Le silence retomba, mais cette fois, il était chargé d’une tension douce, presque imperceptible. Gabriel se laissa aller contre le bord du bateau, ses pensées oscillant entre le présent et les souvenirs. Elias, debout près du gouvernail, regardait l’horizon avec une concentration tranquille.

— Tu sais, Gaby, dit-il soudain, sans détourner les yeux de l’eau, j’aime bien ces moments avec toi. Ça me manque, parfois.

Gabriel tourna la tête vers lui, surpris par la sincérité dans sa voix.

— Moi aussi, murmura-t-il après une pause.

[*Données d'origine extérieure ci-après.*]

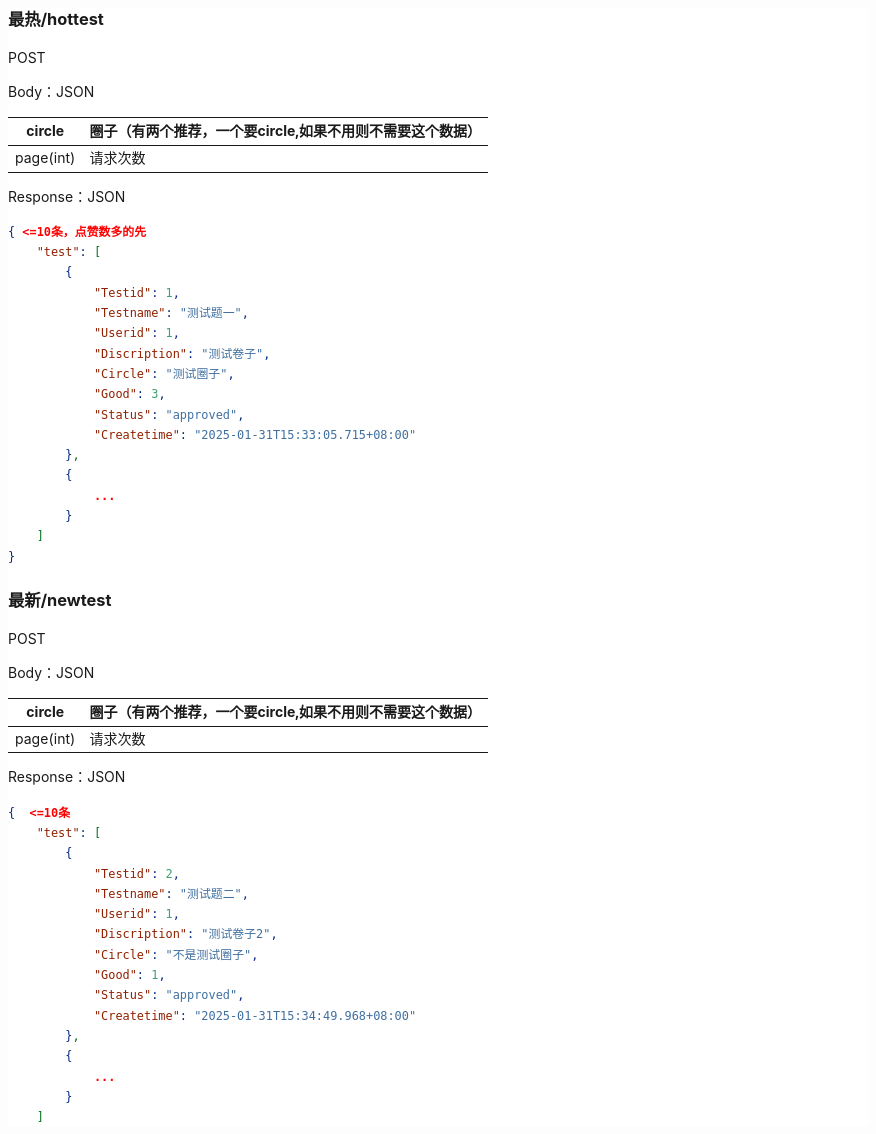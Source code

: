 ###  最热/hottest

POST

Body：JSON

| circle    | 圈子（有两个推荐，一个要circle,如果不用则不需要这个数据） |
| --------- | --------------------------------------------------------- |
| page(int) | 请求次数                                                  |

Response：JSON

```json
{ <=10条，点赞数多的先
    "test": [
        {
            "Testid": 1,
            "Testname": "测试题一",
            "Userid": 1,
            "Discription": "测试卷子",
            "Circle": "测试圈子",
            "Good": 3,
            "Status": "approved",
            "Createtime": "2025-01-31T15:33:05.715+08:00"
        },
        {
            ...
        }
    ]
}
```

###  最新/newtest

POST

Body：JSON

| circle    | 圈子（有两个推荐，一个要circle,如果不用则不需要这个数据） |
| --------- | --------------------------------------------------------- |
| page(int) | 请求次数                                                  |

Response：JSON

```json
{  <=10条
    "test": [
        {
            "Testid": 2,
            "Testname": "测试题二",
            "Userid": 1,
            "Discription": "测试卷子2",
            "Circle": "不是测试圈子",
            "Good": 1,
            "Status": "approved",
            "Createtime": "2025-01-31T15:34:49.968+08:00"
        },
        {
            ...
        }
    ]

```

Le vent soufflait doucement, emportant leurs mots au large, mais dans cet instant suspendu, Gabriel sentit quelque chose changer en lui. Peut-être, pensa-t-il, qu’il y avait encore de l’espoir pour eux.

Lorsque le bateau accosta au port, le soleil avait déjà entamé sa descente, teintant le ciel de nuances d’orange et de rose. Gabriel aida Elias à amarrer le bateau, ses gestes maladroits mais sincères.

— Merci pour aujourd’hui, dit Gabriel, sa voix basse mais pleine de gratitude.

— Pas besoin de me remercier, répondit Elias avec un sourire. Je savais que ça nous ferait du bien.

Ils restèrent un instant immobiles sur le quai, regardant la mer s’étendre devant eux. Gabriel sentit un nœud se former dans sa poitrine, mélange de tristesse et de réconfort. Il savait que ce moment était éphémère, mais il voulait s’y accrocher autant que possible.

Et tandis qu’ils quittaient le port, marchant côte à côte dans le crépuscule, Gabriel réalisa qu’il ne pourrait jamais se contenter de ces instants volés.

Et dans cette réalité, il y avait aussi Camille.